ElaRide — System Design Document

Version: 1.1 | Date: June 2026 | Status: Internal

Architecture decisions, component design, infrastructure, and every critical system flow. Database schema is in ElaRide-DATABASE.md.

Changelog v1.1: Added Section 4.6 — Provider Abstraction Layer. Updated Section 4.1 module graph to include ProvidersModule. Added provider abstraction row to Section 7 technology stack.


Table of Contents

  1. Repository Architecture
  2. System Context
  3. Container Architecture
  4. Backend Design
  5. Security Architecture
  6. Real-time & Caching
  7. Observability
  8. System Flows

1. Repository Architecture

Single Turborepo monorepo with pnpm workspaces. All TypeScript types, API client hooks, and shared UI primitives live in packages/ — consumed by every app without duplication or drift.

[Diagram]

Key decisions:

Decision Rationale
Monorepo over polyrepo Single PR can update backend + client types atomically; Zod schemas in shared-types are the source of truth for both API validation and client forms
services/api/ distinct from apps/ Signals backend is a service, not a frontend app; avoids confusion in CI pipelines
packages/ui for Next.js only Expo apps use React Native components; sharing raw HTML/DOM components with mobile is not possible — only logic and types are shared
Turborepo remote cache (Vercel) ~70% CI time reduction on unchanged packages

2. System Context

[Diagram]

External services marked "configurable" are resolved at runtime via the Provider Abstraction Layer (see Section 4.6). The specific vendor is an environment variable, not a hardcoded dependency.


3. Container Architecture

[Diagram]

Deployment rationale:

Surface Platform Why
Next.js apps Vercel Zero-config SSR, edge CDN, preview deployments per PR
NestJS API Railway Simple Docker-based Node.js, persistent WebSocket support, no cold starts
PostgreSQL Neon Serverless branching (dev/staging per Neon branch), PITR, PostGIS, migrates to AWS RDS without code changes
Redis Upstash Serverless, compatible with BullMQ, Upstash REST fallback for edge functions
Vroom Railway Docker Co-located with API; internal HTTP only, never public
Mobile EAS + App Stores Over-the-air updates via EAS Update for JS-only changes

4. Backend Design

4.1 NestJS Module Graph

[Diagram]

ProvidersModule owns all swappable external service adapters. NotificationModule depends on it for SMS and email dispatch. DriverModule depends on it for document storage. No other module reaches an external SDK directly — they go through the interfaces exported by ProvidersModule. See Section 4.6 for full detail.

4.2 Request Pipeline

Every request passes through these layers in order. Failure at any layer short-circuits with a structured JSON error.

[Diagram]

4.3 REST API Surface

All endpoints prefixed /api/v1/. Breaking changes bump to /api/v2/.
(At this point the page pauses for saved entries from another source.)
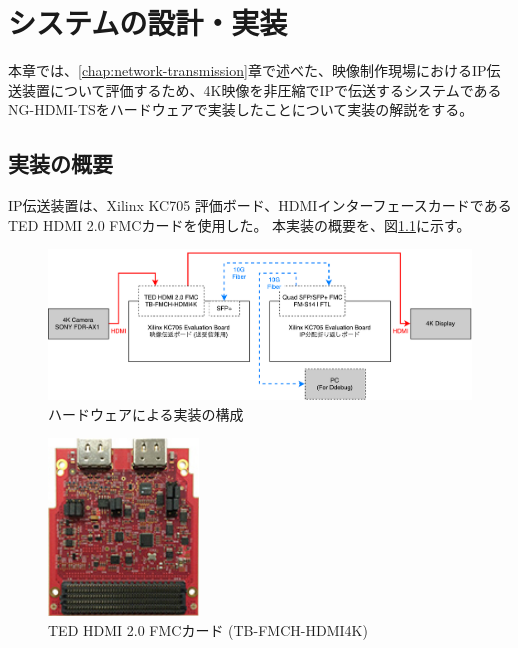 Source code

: \chapter{システムの設計・実装}
\label{chap:implementation}

本章では、\ref{chap:network-transmission}章で述べた、映像制作現場におけるIP伝送装置について評価するため、4K映像を非圧縮でIPで伝送するシステムであるNG-HDMI-TSをハードウェアで実装したことについて実装の解説をする。

\section{実装の概要}

IP伝送装置は、Xilinx KC705 評価ボード、HDMIインターフェースカードであるTED HDMI 2.0 FMCカードを使用した。
本実装の概要を、図\ref{fig:fpga-implement-flow}に示す。

\begin{figure}[htbp]
  \begin{center}
    \includegraphics[bb=0 0 841 299,width=15.5cm]{img/fpga-implement-flow.pdf}
  \end{center}
  \caption{ハードウェアによる実装の構成}
  \label{fig:fpga-implement-flow}
\end{figure}

\begin{figure}[htbp]
  \begin{center}
    \includegraphics[bb=0 0 137 161,width=4cm]{img/ted-4k-fmc-card.jpg}
  \end{center}
  \caption{TED HDMI 2.0 FMCカード (TB-FMCH-HDMI4K)}
  \label{fig:ted-4k-fmc-card}
\end{figure}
Prefix Roles Key operations
/auth public / all login, register, refresh, logout, OTP, MFA
/users/me all get + update own profile
/dependents guardian, admin CRUD, login toggle, PIN reset
/trusted-circle guardian, admin manage per-dependent contacts
/saved-places guardian, admin manage per-dependent locations
/bookings guardian, dispatcher, admin create, approve, reject, list
/rides all (scoped) get, cancel, events log
/rides/:id/location driver GPS position POST
/rides/:id/validate-pin driver PIN entry and override flows
/safety/sos guardian, dependent trigger; ops acknowledges
/incidents all (scoped) CRUD, status transitions
/drivers/me driver profile, documents, shifts, availability
/drivers dispatcher, admin list, onboarding pipeline
/dispatch/optimize dispatcher confirmed rides list, Vroom solve
/route-plans dispatcher, admin approve, discard
/subscriptions guardian, admin create, cancel, pause
/payments guardian, dependent (limited), admin list, detail
/webhooks/stripe Stripe (HMAC-verified) event handler
/admin/config admin system config read/write

4.4 WebSocket Room & Event Reference

[Diagram]

Redis adapter (@socket.io/redis-adapter + Upstash) enables multi-replica horizontal scaling. Socket.io events emitted on any Railway replica are fanned out to all replicas via Redis pub/sub.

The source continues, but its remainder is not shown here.